Join the conversation
  1. jlaudolff says

    We have so many charities for funding research to cure various diseases, but what about lower back pain? Seems like there is a hole in medical science there. Yoga, walking, and not sitting in a desk chair for too long are what have worked for me in the past. Good luck on the road back to health.

  2. TominAlbany says

    I’m sorry, John. I’m not the guy with advice. My back has bothered me, of and on, for the better part of ten years. It’s rarely immobilizing (thankfully!) so, I ‘power through’ and keep going. I went to PT once for a while. It didn’t help. Or, maybe, I didn’t help. I try to stretch more than I used to. I try to maintain with weights in the ‘off’ season. But still, it persists.

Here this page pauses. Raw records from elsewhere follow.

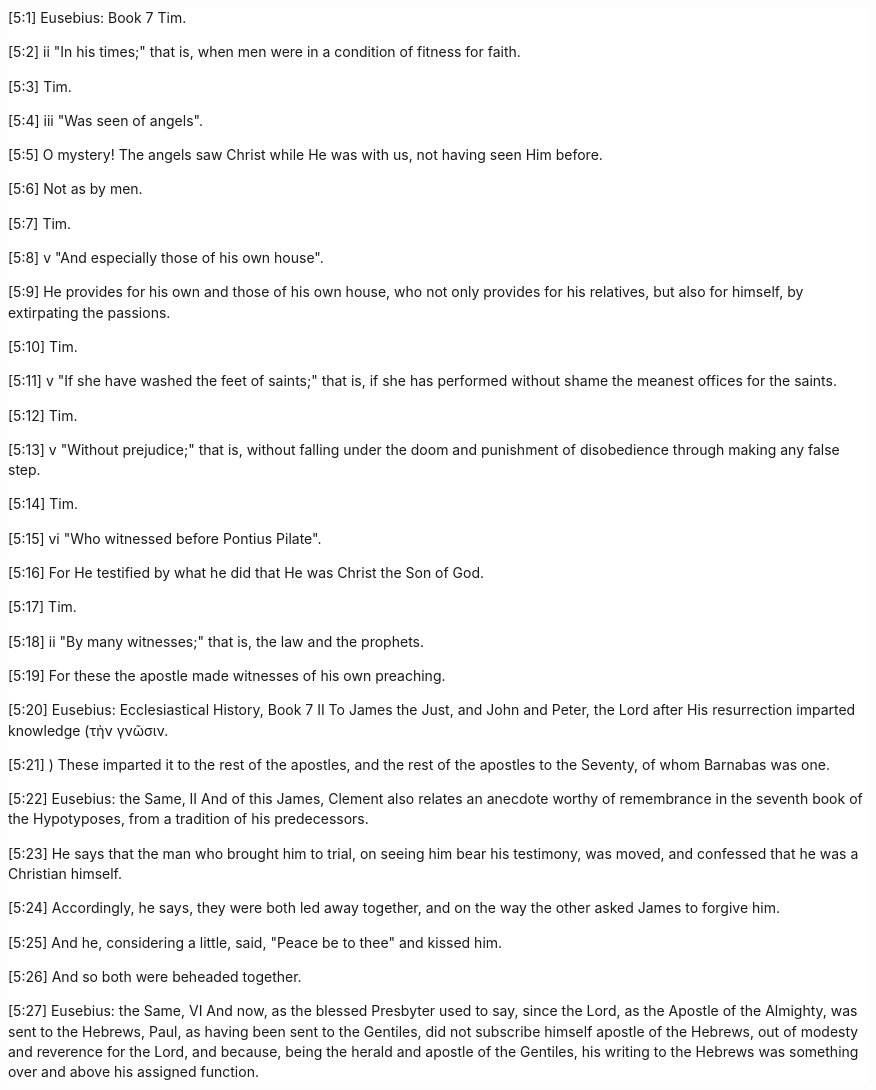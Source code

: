 [5:1] Eusebius: Book 7   Tim.

[5:2] ii "In his times;" that is, when men were in a condition of fitness for faith.

[5:3] Tim.

[5:4] iii "Was seen of angels".

[5:5] O mystery! The angels saw Christ while He was with us, not having seen Him before.

[5:6] Not as by men.

[5:7] Tim.

[5:8] v "And especially those of his own house".

[5:9] He provides for his own and those of his own house, who not only provides for his relatives, but also for himself, by extirpating the passions.

[5:10] Tim.

[5:11] v "If she have washed the feet of saints;" that is, if she has performed without shame the meanest offices for the saints.

[5:12] Tim.

[5:13] v "Without prejudice;" that is, without falling under the doom and punishment of disobedience through making any false step.

[5:14] Tim.

[5:15] vi "Who witnessed before Pontius Pilate".

[5:16] For He testified by what he did that He was Christ the Son of God.

[5:17] Tim.

[5:18] ii "By many witnesses;" that is, the law and the prophets.

[5:19] For these the apostle made witnesses of his own preaching.

[5:20] Eusebius: Ecclesiastical History, Book 7 II  To James the Just, and John and Peter, the Lord after His resurrection imparted knowledge (τὴν γνῶσιν.

[5:21] ) These imparted it to the rest of the apostles, and the rest of the apostles to the Seventy, of whom Barnabas was one.

[5:22] Eusebius: the Same, II  And of this James, Clement also relates an anecdote worthy of remembrance in the seventh book of the Hypotyposes, from a tradition of his predecessors.

[5:23] He says that the man who brought him to trial, on seeing him bear his testimony, was moved, and confessed that he was a Christian himself.

[5:24] Accordingly, he says, they were both led away together, and on the way the other asked James to forgive him.

[5:25] And he, considering a little, said, "Peace be to thee" and kissed him.

[5:26] And so both were beheaded together.

[5:27] Eusebius: the Same, VI  And now, as the blessed Presbyter used to say, since the Lord, as the Apostle of the Almighty, was sent to the Hebrews, Paul, as having been sent to the Gentiles, did not subscribe himself apostle of the Hebrews, out of modesty and reverence for the Lord, and because, being the herald and apostle of the Gentiles, his writing to the Hebrews was something over and above his assigned function.
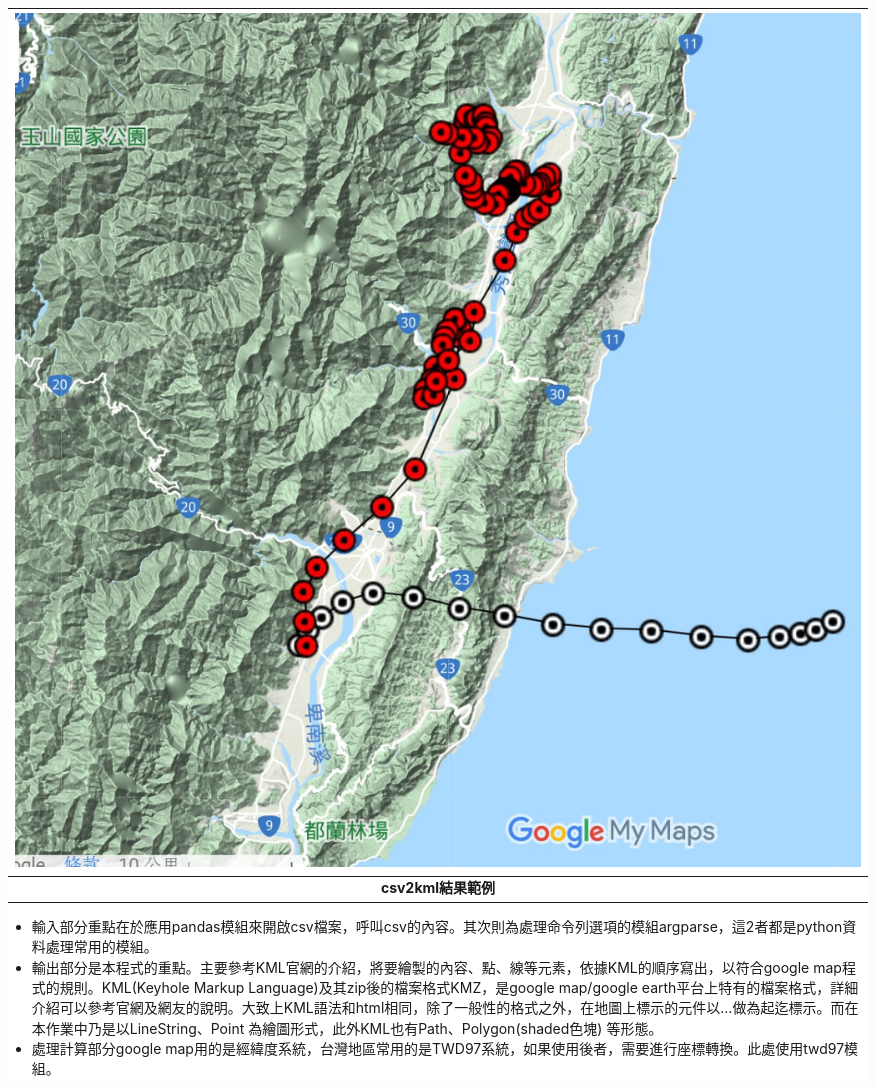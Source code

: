 | ![csv2kml.png](https://github.com/sinotec2/Focus-on-Air-Quality/raw/main/assets/images/csv2kml.png)|
|:--:|
| <b>csv2kml結果範例</b>|

- 輸入部分重點在於應用pandas模組來開啟csv檔案，呼叫csv的內容。其次則為處理命令列選項的模組argparse，這2者都是python資料處理常用的模組。
- 輸出部分是本程式的重點。主要參考KML官網的介紹，將要繪製的內容、點、線等元素，依據KML的順序寫出，以符合google map程式的規則。KML(Keyhole Markup Language)及其zip後的檔案格式KMZ，是google map/google earth平台上特有的檔案格式，詳細介紹可以參考官網及網友的說明。大致上KML語法和html相同，除了一般性的格式之外，在地圖上標示的元件以<Placemark>…</Placemark>做為起迄標示。而在本作業中乃是以LineString、Point 為繪圖形式，此外KML也有Path、Polygon(shaded色塊) 等形態。
- 處理計算部分google map用的是經緯度系統，台灣地區常用的是TWD97系統，如果使用後者，需要進行座標轉換。此處使用twd97模組。
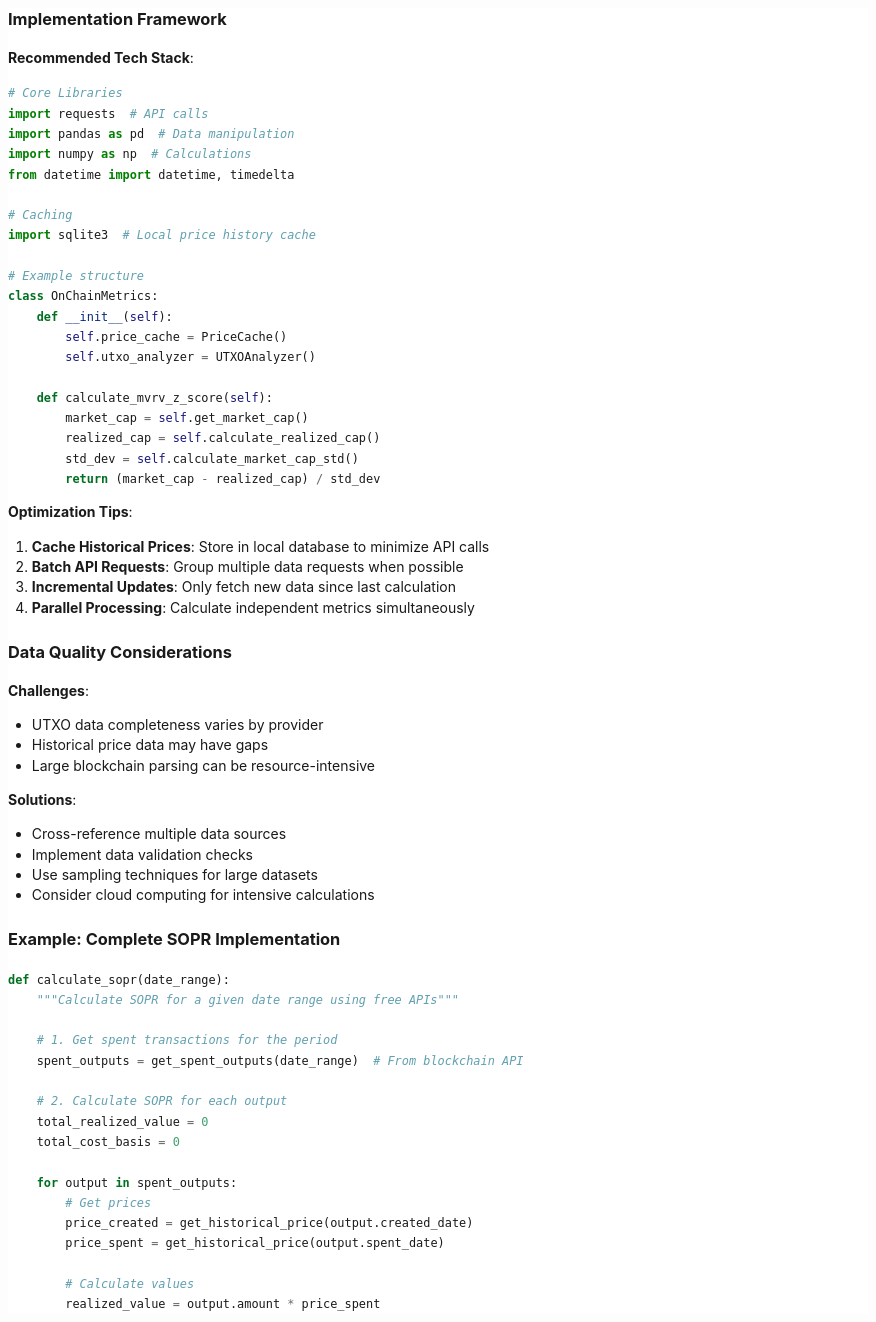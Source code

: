 ### Implementation Framework

**Recommended Tech Stack**:
```python
# Core Libraries
import requests  # API calls
import pandas as pd  # Data manipulation
import numpy as np  # Calculations
from datetime import datetime, timedelta

# Caching
import sqlite3  # Local price history cache

# Example structure
class OnChainMetrics:
    def __init__(self):
        self.price_cache = PriceCache()
        self.utxo_analyzer = UTXOAnalyzer()

    def calculate_mvrv_z_score(self):
        market_cap = self.get_market_cap()
        realized_cap = self.calculate_realized_cap()
        std_dev = self.calculate_market_cap_std()
        return (market_cap - realized_cap) / std_dev
```

**Optimization Tips**:
1. **Cache Historical Prices**: Store in local database to minimize API calls
2. **Batch API Requests**: Group multiple data requests when possible
3. **Incremental Updates**: Only fetch new data since last calculation
4. **Parallel Processing**: Calculate independent metrics simultaneously

### Data Quality Considerations

**Challenges**:
- UTXO data completeness varies by provider
- Historical price data may have gaps
- Large blockchain parsing can be resource-intensive

**Solutions**:
- Cross-reference multiple data sources
- Implement data validation checks
- Use sampling techniques for large datasets
- Consider cloud computing for intensive calculations

### Example: Complete SOPR Implementation

```python
def calculate_sopr(date_range):
    """Calculate SOPR for a given date range using free APIs"""

    # 1. Get spent transactions for the period
    spent_outputs = get_spent_outputs(date_range)  # From blockchain API

    # 2. Calculate SOPR for each output
    total_realized_value = 0
    total_cost_basis = 0

    for output in spent_outputs:
        # Get prices
        price_created = get_historical_price(output.created_date)
        price_spent = get_historical_price(output.spent_date)

        # Calculate values
        realized_value = output.amount * price_spent
```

    I wish you the best of luck and, if you figure it out, let me know the trick!

  3. albanybenn says

    In my late 20’s while I suffered from frequent back spasms, I was hit by a car while commuting on my motorcycle. Cured the back issue, 40 years on I am still leary of 4 way interesections!

  4. alanm9 says

    Totally feeling your pain. Assuming you’ve been checked out and there’s nothing like a cracked vertebrae or bulging disc, I just throw everything at it; ice, heat, stretching, motrin and tylenol (you can alternate these every 2 hours), massage; you know the drill. Never narcotics though; they just make me feel worse.

  5. Balky says

    You and I are close in age and a few years ago I experienced what sounds eerily similar to what you’re going through. Of course, I can’t be sure it’s exactly the same injury and all bodies are different but here’s some things that got me through. Firstly, do as your medical pros tell you and don’t be tempted to start riding again too soon and definitely not riding hard – a relapse would likely be significantly worse. I kept off the bike for four months and started riding at maybe 75% after six months. A physiotherapist showed me how to alter my stretching routine to target hammies, glutes and lower back which I still keep up now. Ask someone who knows if something similar is suitable for you. Maybe it won’t be straight away but there’s a fair chance very regular stretching will become a permanent fixture of your routine at some point. I was also told to fortify myself once I was better by strengthening my core. Simple stuff like like crunches, push ups and glute strengthening exercises. Apparently and ironically, we cyclists are prone to having weak glutes which make these injuries more likely. These exercises all helped me a ton and I also keep them up now. Again though, ask a pro for specifics for your situation. I consider my recovery complete now and my riding is back to maybe 90% strength compared to pre-injury. I’m happy with this and I tend to listen carefully to my body now for when it might be at its limit and I don’t go beyond that limit. Potentially being forced to stay off the bike permanently due to further injury caused by pushing myself too much is a nightmare scenario for me so slowing down a little is a good trade-off. My riding style has changed from performance oriented to being oriented around the experiences I have on my rides – things I see, people I meet, what other activities I can combine with my rides, etc. I’m also happy with this because it has put a different perspective on riding and made it new again in many ways. A new chapter. Again though, all bodies are different and maybe you’ll get back to full strength quickly. I hope you do and that this writing is of some use.

    1. Emlyn Lewis says

      @Balky – Thanks for this. We’re going to talk about some of it on the Paceline this week. Your advice feels solid. The only challenge is that my brain is soft and I might be what the medical profession calls a “non-compliant patient.” I’m working on that, but there is a lot of reprogramming involved.